━━━ Provided records ━━━
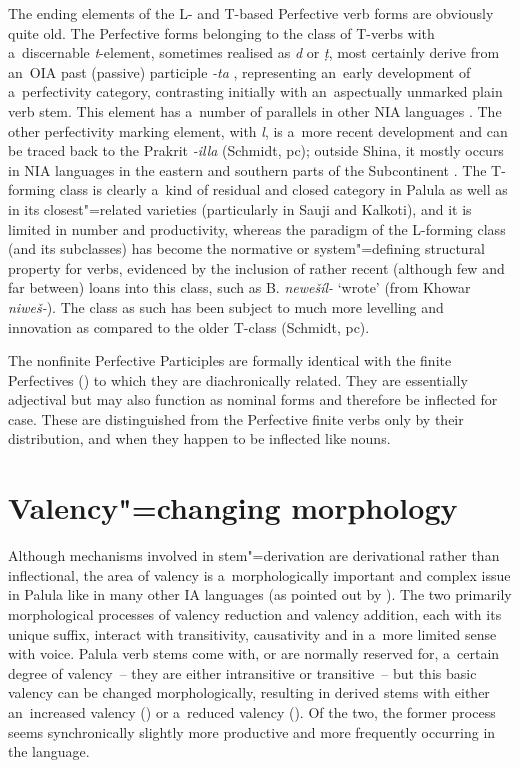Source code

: The ending elements of the L- and T-based Perfective verb forms are obviously quite old. The Perfective forms belonging to the class of T-verbs with a~discernable \textit{t}-element, sometimes realised as \textit{d} or \textit{ṭ}, most certainly derive from an~OIA past (passive) participle \textit{-ta} \citep[952]{whitney1960}, representing an~early development of a~perfectivity category, contrasting initially with an~aspectually unmarked plain verb stem. This element has a~number of parallels in other NIA languages \citep[269, 272]{masica1991}. The other perfectivity marking element, with \textit{l}, is a~more recent development and can be traced back to the Prakrit \textit{-illa} (Schmidt, pc); outside Shina, it mostly occurs in NIA languages in the eastern and southern parts of the Subcontinent \citep[270]{masica1991}. The T-forming class is clearly a~kind of residual and closed category in Palula as well as in its closest"=related varieties (particularly in Sauji and Kalkoti), and it is limited in number and productivity, whereas the paradigm of the L-forming class (and its subclasses) has become the normative or system"=defining structural property \citep[104]{mcmahon1994} for verbs, evidenced by the inclusion of rather recent (although few and far between) loans into this class, such as B. \textit{newešíl-} `wrote' (from Khowar \textit{niweš-}). The class as such has been subject to much more levelling and innovation as compared to the older T-class (Schmidt, pc).


 The nonfinite Perfective Participles are formally identical with
the finite Perfectives () to which they are diachronically related. They are
essentially adjectival but may also function as nominal forms and therefore be inflected for
case. These are distinguished from the Perfective finite verbs only by their distribution, and when
they happen to be inflected like nouns.


\section{Valency"=changing morphology}
\label{sec:8-5}

Although mechanisms involved in stem"=derivation are derivational rather than inflectional, the area of valency is a~morphologically important and complex issue in Palula like in many other IA languages (as pointed out by \citealt[315]{masica1991}). The two primarily morphological processes of valency reduction and valency addition, each with its unique suffix, interact with transitivity, causativity and in a~more limited sense with voice. Palula verb stems come with, or are normally reserved for, a~certain degree of valency~-- they are either intransitive or transitive~-- but this basic valency can be changed morphologically, resulting in derived stems with either an~increased valency () or a~reduced valency (). Of the two, the former process seems synchronically slightly more productive and more frequently occurring in the language.



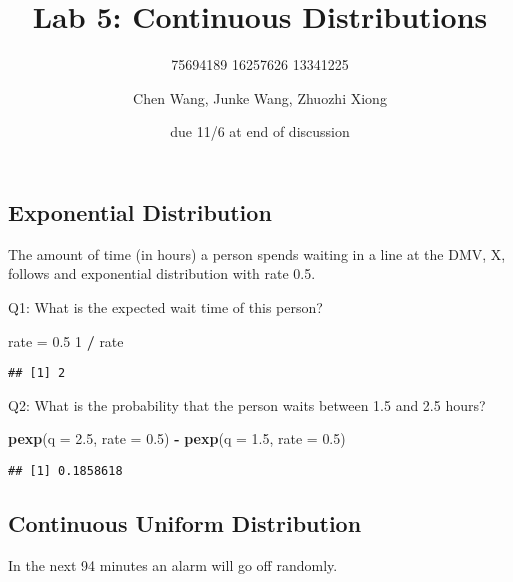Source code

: \documentclass[]{article}
\title{Lab 5: Continuous Distributions}
\subtitle{75694189 16257626 13341225}
\author{Chen Wang, Junke Wang, Zhuozhi Xiong}
\date{due 11/6 at end of discussion}
\newenvironment{Shaded}{\begin{snugshade}}{\end{snugshade}}
\newcommand{\DataTypeTok}[1]{\textcolor[rgb]{0.13,0.29,0.53}{#1}}
\newcommand{\DecValTok}[1]{\textcolor[rgb]{0.00,0.00,0.81}{#1}}
\newcommand{\FloatTok}[1]{\textcolor[rgb]{0.00,0.00,0.81}{#1}}
\newcommand{\KeywordTok}[1]{\textcolor[rgb]{0.13,0.29,0.53}{\textbf{#1}}}
\newcommand{\NormalTok}[1]{#1}
\newcommand{\OperatorTok}[1]{\textcolor[rgb]{0.81,0.36,0.00}{\textbf{#1}}}
\newcommand{\StringTok}[1]{\textcolor[rgb]{0.31,0.60,0.02}{#1}}
\begin{document}
\maketitle

\hypertarget{exponential-distribution}{%
\subsection{Exponential Distribution}\label{exponential-distribution}}

The amount of time (in hours) a person spends waiting in a line at the
DMV, X, follows and exponential distribution with rate 0.5.

Q1: What is the expected wait time of this person?

\begin{Shaded}
\begin{Highlighting}[]
\NormalTok{rate =}\StringTok{ }\FloatTok{0.5}
\DecValTok{1} \OperatorTok{/}\StringTok{ }\NormalTok{rate}
\end{Highlighting}
\end{Shaded}

\begin{verbatim}
## [1] 2
\end{verbatim}

Q2: What is the probability that the person waits between 1.5 and 2.5
hours?

\begin{Shaded}
\begin{Highlighting}[]
\KeywordTok{pexp}\NormalTok{(}\DataTypeTok{q =} \FloatTok{2.5}\NormalTok{, }\DataTypeTok{rate =} \FloatTok{0.5}\NormalTok{) }\OperatorTok{-}\StringTok{ }\KeywordTok{pexp}\NormalTok{(}\DataTypeTok{q =} \FloatTok{1.5}\NormalTok{, }\DataTypeTok{rate =} \FloatTok{0.5}\NormalTok{)}
\end{Highlighting}
\end{Shaded}

\begin{verbatim}
## [1] 0.1858618
\end{verbatim}

\newpage

\hypertarget{continuous-uniform-distribution}{%
\subsection{Continuous Uniform
Distribution}\label{continuous-uniform-distribution}}

In the next 94 minutes an alarm will go off randomly.
\end{document}
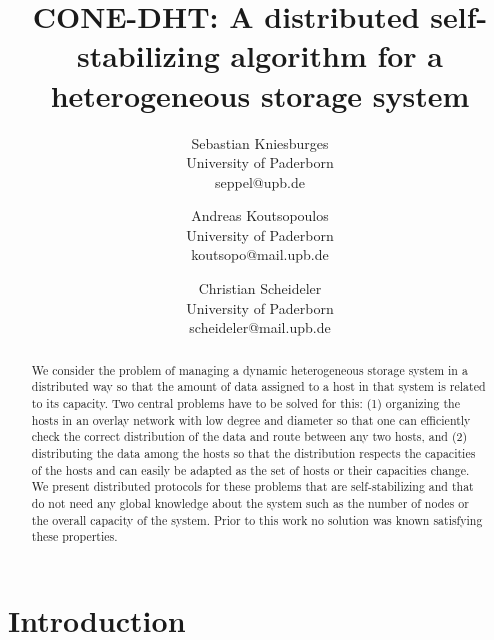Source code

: \documentclass[11pt]{article}
\begin{document}
   

\date{}
\begin{titlepage}

\title{CONE-DHT: A distributed self-stabilizing algorithm for a heterogeneous storage system}

\author{Sebastian Kniesburges \\
   University of Paderborn \\
   seppel@upb.de \\
   \and
   Andreas Koutsopoulos \\
   University of Paderborn  \\
   koutsopo@mail.upb.de\\
   \and
   Christian Scheideler\\
   University of Paderborn  \\
   scheideler@mail.upb.de
   }

\maketitle \thispagestyle{empty}



\begin{abstract}
We consider the problem of managing a dynamic heterogeneous storage system in
a distributed way so that the amount of data assigned to a host in that system
is related to its capacity. Two central problems have to be solved for this:
(1) organizing the hosts in an overlay network with low degree and diameter so
that one can efficiently check the correct distribution of the data and route
between any two hosts, and (2) distributing the data among the hosts so that
the distribution respects the capacities of the hosts and can easily be
adapted as the set of hosts or their capacities change. We present distributed
protocols for these problems that are self-stabilizing and that do not need
any global knowledge about the system such as the number of nodes or the
overall capacity of the system. Prior to this work no solution was known
satisfying these properties.
\end{abstract}

\bigskip




\end{titlepage}


\section{Introduction}
\end{document}
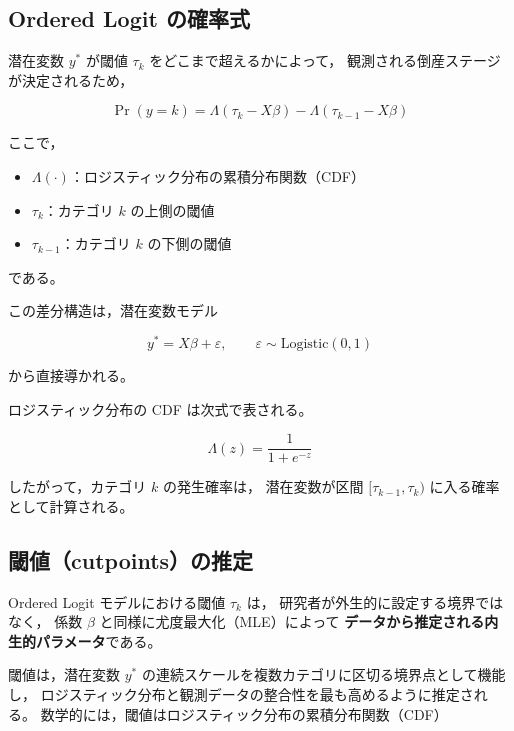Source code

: \subsection{Ordered Logit の確率式}

潜在変数 $y^*$ が閾値 $\tau_k$ をどこまで超えるかによって，
観測される倒産ステージが決定されるため，

\begin{equation}
\Pr(y = k)
=
\Lambda(\tau_k - X\beta)
-
\Lambda(\tau_{k-1} - X\beta)
\label{eq:ordered_prob}
\end{equation}

ここで，

\begin{itemize}
    \item $\Lambda(\cdot)$：ロジスティック分布の累積分布関数（CDF）
    \item $\tau_k$：カテゴリ $k$ の上側の閾値
    \item $\tau_{k-1}$：カテゴリ $k$ の下側の閾値
\end{itemize}

である。

この差分構造は，潜在変数モデル



\[
y^* = X\beta + \varepsilon, \qquad \varepsilon \sim \text{Logistic}(0,1)
\]



から直接導かれる。

ロジスティック分布の CDF は次式で表される。



\[
\Lambda(z) = \frac{1}{1 + e^{-z}}
\]



したがって，カテゴリ $k$ の発生確率は，
潜在変数が区間 $[\tau_{k-1}, \tau_k)$ に入る確率として計算される。


\subsection{閾値（cutpoints）の推定}

Ordered Logit モデルにおける閾値 $\tau_k$ は，
研究者が外生的に設定する境界ではなく，
係数 $\beta$ と同様に尤度最大化（MLE）によって
\textbf{データから推定される内生的パラメータ}である。

閾値は，潜在変数 $y^*$ の連続スケールを複数カテゴリに区切る境界点として機能し，
ロジスティック分布と観測データの整合性を最も高めるように推定される。
数学的には，閾値はロジスティック分布の累積分布関数（CDF）



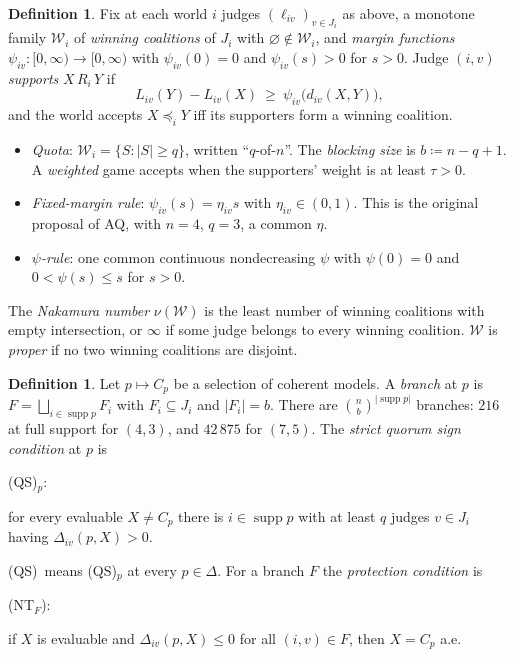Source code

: \documentclass[11pt]{article}
\theoremstyle{definition}
\newtheorem{definition}[theorem]{Definition}
\theoremstyle{remark}
\newcommand{\W}{\mathcal W}
\newcommand{\supp}{\operatorname{supp}}
\newcommand{\src}[1]{\textsf{#1}}
\newcommand{\QS}{\textup{(QS)}}
\newcommand{\NT}{\textup{(NT$_F$)}}
\begin{document}
\begin{definition}\label{def:quorum}
Fix at each world $i$ judges $(\ell_{iv})_{v\in J_i}$ as above, a monotone family $\W_i$ of \emph{winning coalitions} of $J_i$ with $\varnothing\notin\W_i$, and \emph{margin functions} $\psi_{iv}:[0,\infty)\to[0,\infty)$ with $\psi_{iv}(0)=0$ and $\psi_{iv}(s)>0$ for $s>0$. Judge $(i,v)$ \emph{supports} $X\,R_i\,Y$ if
\[
L_{iv}(Y)-L_{iv}(X)\ \ge\ \psi_{iv}\bigl(d_{iv}(X,Y)\bigr),
\]
and the world accepts $X\preceq_iY$ iff its supporters form a winning coalition.
\begin{itemize}[leftmargin=*]
\item \emph{Quota}: $\W_i=\{S:|S|\ge q\}$, written ``$q$-of-$n$''. The \emph{blocking size} is $b\coloneqq n-q+1$. A \emph{weighted} game accepts when the supporters' weight is at least $\tau>0$.
\item \emph{Fixed-margin rule}: $\psi_{iv}(s)=\eta_{iv}s$ with $\eta_{iv}\in(0,1)$. This is the original proposal of \src{AQ}, with $n=4$, $q=3$, a common $\eta$.
\item \emph{$\psi$-rule}: one common continuous nondecreasing $\psi$ with $\psi(0)=0$ and $0<\psi(s)\le s$ for $s>0$.
\end{itemize}
The \emph{Nakamura number} $\nu(\W)$ is the least number of winning coalitions with empty intersection, or $\infty$ if some judge belongs to every winning coalition. $\W$ is \emph{proper} if no two winning coalitions are disjoint.
\end{definition}

\begin{definition}\label{def:QS}
Let $p\mapsto C_p$ be a selection of coherent models. A \emph{branch} at $p$ is $F=\bigsqcup_{i\in\supp p}F_i$ with $F_i\subseteq J_i$ and $|F_i|=b$. There are $\binom nb^{|\supp p|}$ branches: $216$ at full support for $(4,3)$, and $42\,875$ for $(7,5)$. The \emph{strict quorum sign condition} at $p$ is
\begin{center}
\QS$_p$:\quad \parbox[t]{0.8\textwidth}{for every evaluable $X\ne C_p$ there is $i\in\supp p$ with at least $q$ judges $v\in J_i$ having $\Delta_{iv}(p,X)>0$.}
\end{center}
\QS\ means \QS$_p$ at every $p\in\Delta$. For a branch $F$ the \emph{protection condition} is
\begin{center}
\NT:\quad \parbox[t]{0.8\textwidth}{if $X$ is evaluable and $\Delta_{iv}(p,X)\le0$ for all $(i,v)\in F$, then $X=C_p$ a.e.}
\end{center}
\end{definition}
\end{document}
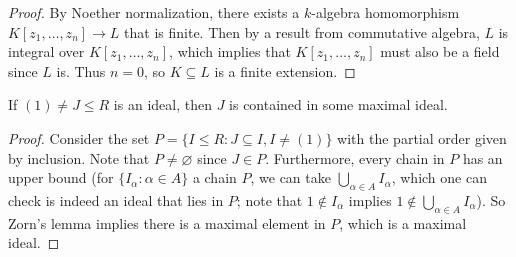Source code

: \begin{proof}
  By Noether normalization,
  there exists a $k$-algebra homomorphism
  $K[z_1, \dots, z_n] \to L$
  that is finite. Then by a result from
  commutative algebra, $L$ is
  integral over $K[z_1, \dots, z_n]$,
  which implies that $K[z_1, \dots, z_n]$
  must also be a field since $L$ is.
  Thus $n = 0$, so $K \subseteq L$ is
  a finite extension.
\end{proof}

\begin{prop}\label{prop:in-maximal-ideal}
  If $(1) \ne J \le R$ is an ideal, then
  $J$ is contained in some maximal ideal.
\end{prop}

\begin{proof}
  Consider the set $P = \{I \le R : J \subseteq I, I \ne (1)\}$
  with the partial order given by inclusion.
  Note that $P \ne \varnothing$ since
  $J \in P$. Furthermore,
  every chain in $P$ has an upper bound
  (for $\{I_\alpha : \alpha \in A\}$ a
  chain $P$, we can take $\bigcup_{\alpha \in A} I_\alpha$, which one can
  check is indeed
  an ideal that lies in $P$; note
  that $1 \notin I_\alpha$ implies
  $1 \notin \bigcup_{\alpha \in A} I_\alpha$).
  So Zorn's lemma implies there is a
  maximal element in $P$, which is a
  maximal ideal.
\end{proof}

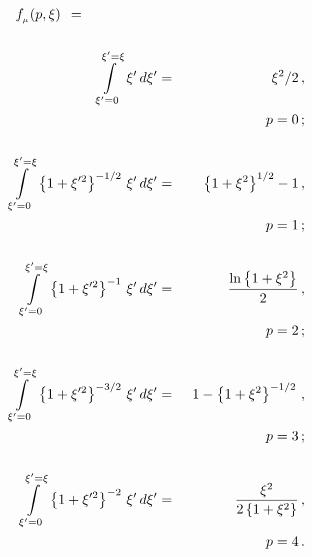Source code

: \documentclass[usenatbib]{mn2e}
\numberwithin{equation}{section}
\begin{document}
\begin{eqnarray}\nonumber
f_{_\mu}(p,\xi)\;\,=\hspace{1.9cm}&&\\\nonumber&&\\\nonumber
\int\limits_{\xi'=0}^{\xi'=\xi}\,\xi'\,d\xi'&=&\xi^2/2\,,\\\nonumber
&&\hspace{2.0cm}p=0\,;\\\nonumber&&\\\nonumber
\int\limits_{\xi'=0}^{\xi'=\xi}\,\left\{1+\xi'^2\right\}^{-1/2}\,\xi'\,d\xi'&=&\left\{1+\xi^2\right\}^{1/2}-1\,,\\\nonumber
&&\hspace{2.0cm}p=1\,;\\\nonumber&&\\\nonumber
\int\limits_{\xi'=0}^{\xi'=\xi}\,\left\{1+\xi'^2\right\}^{-1}\,\xi'\,d\xi'&=&\frac{\ln\left\{1+\xi^2\right\}}{2}\,,\\\nonumber
&&\hspace{2.0cm}p=2\,;\\\nonumber&&\\\nonumber
\int\limits_{\xi'=0}^{\xi'=\xi}\,\left\{1+\xi'^2\right\}^{-3/2}\,\xi'\,d\xi'&=&1-\left\{1+\xi^2\right\}^{-1/2}\,,\\\nonumber
&&\hspace{2.0cm}p=3\,;\\\nonumber&&\\\nonumber
\int\limits_{\xi'=0}^{\xi'=\xi}\,\left\{1+\xi'^2\right\}^{-2}\,\xi'\,d\xi'&=&\frac{\xi^2}{2\left\{1+\xi^2\right\}}\,,\\\nonumber
&&\hspace{2.0cm}p=4\,.\\\nonumber&&\\\nonumber
\end{eqnarray}
\end{document}
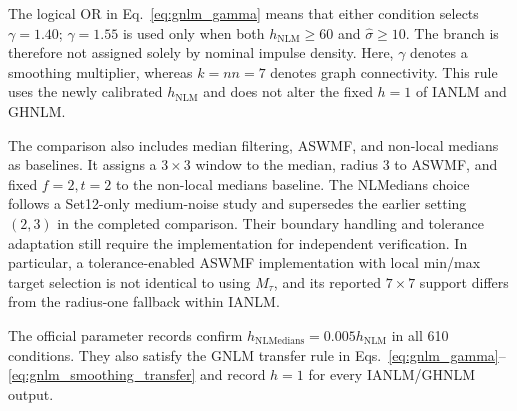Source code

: \documentclass[pdflatex,iicol,sn-mathphys-num]{sn-jnl}
\newif\ifshowportuguese
\newcommand{\pt}[1]{\ifshowportuguese\par\begingroup\small\color{blue!55!black}\noindent\textbf{PT: }#1\par\endgroup\fi}
\begin{document}
The logical OR in Eq.~\eqref{eq:gnlm_gamma} means that either condition selects $\gamma=1.40$; $\gamma=1.55$ is used only when both $h_{\mathrm{NLM}}\geq60$ and $\hat{\sigma}\geq10$. The branch is therefore not assigned solely by nominal impulse density. Here, $\gamma$ denotes a smoothing multiplier, whereas $k=nn=7$ denotes graph connectivity. This rule uses the newly calibrated $h_{\mathrm{NLM}}$ and does not alter the fixed $h=1$ of IANLM and GHNLM.
\pt{O OU lógico na Eq.~\eqref{eq:gnlm_gamma} significa que qualquer uma das condições seleciona $\gamma=1.40$; $\gamma=1.55$ é usado somente quando $h_{\mathrm{NLM}}\geq60$ e $\hat{\sigma}\geq10$ simultaneamente. Portanto, o ramo não é definido apenas pela densidade nominal de impulsos. Aqui, $\gamma$ denota um multiplicador de suavização, enquanto $k=nn=7$ denota a conectividade do grafo. Essa regra usa o $h_{\mathrm{NLM}}$ recém-calibrado e não altera o $h=1$ fixo do IANLM e GHNLM.}

The comparison also includes median filtering, ASWMF, and non-local medians as baselines. It assigns a $3\times3$ window to the median, radius 3 to ASWMF, and fixed $f=2,t=2$ to the non-local medians baseline. The NLMedians choice follows a Set12-only medium-noise study and supersedes the earlier setting $(2,3)$ in the completed comparison. Their boundary handling and tolerance adaptation still require the implementation for independent verification. In particular, a tolerance-enabled ASWMF implementation with local min/max target selection is not identical to using $M_\tau$, and its reported $7\times7$ support differs from the radius-one fallback within IANLM.
\pt{A comparação também inclui filtro de mediana, ASWMF e non-local medians como baselines. Ele atribui janela $3\times3$ à mediana, raio 3 ao ASWMF e $f=2,t=2$ fixos ao baseline non-local medians. A escolha do NLMedians decorre de um estudo Set12-only sob ruído médio e substitui a configuração anterior $(2,3)$ na comparação concluída. O tratamento de bordas e a adaptação da tolerância ainda exigem a implementação para verificação independente. Em particular, uma implementação ASWMF com tolerância e seleção de alvos por mínimo/máximo local não é idêntica ao uso de $M_\tau$, e seu suporte informado de $7\times7$ difere do fallback de raio um dentro do IANLM.}

The official parameter records confirm $h_{\mathrm{NLMedians}}=0.005h_{\mathrm{NLM}}$ in all 610 conditions. They also satisfy the GNLM transfer rule in Eqs.~\eqref{eq:gnlm_gamma}--\eqref{eq:gnlm_smoothing_transfer} and record $h=1$ for every IANLM/GHNLM output.
\pt{Os registros oficiais de parâmetros confirmam $h_{\mathrm{NLMedians}}=0.005h_{\mathrm{NLM}}$ nas 610 condições. Eles também satisfazem a regra de transferência GNLM nas Eqs.~\eqref{eq:gnlm_gamma}--\eqref{eq:gnlm_smoothing_transfer} e registram $h=1$ para todas as saídas IANLM/GHNLM.}
\end{document}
━━━
- Try it
For every line of the material that holds the word "ideal", make a copy.

- Answer space
\begin{prop}\label{prop:in-maximal-ideal}
  If $(1) \ne J \le R$ is an ideal, then
  $J$ is contained in some maximal ideal.
  an ideal that lies in $P$; note
  maximal ideal.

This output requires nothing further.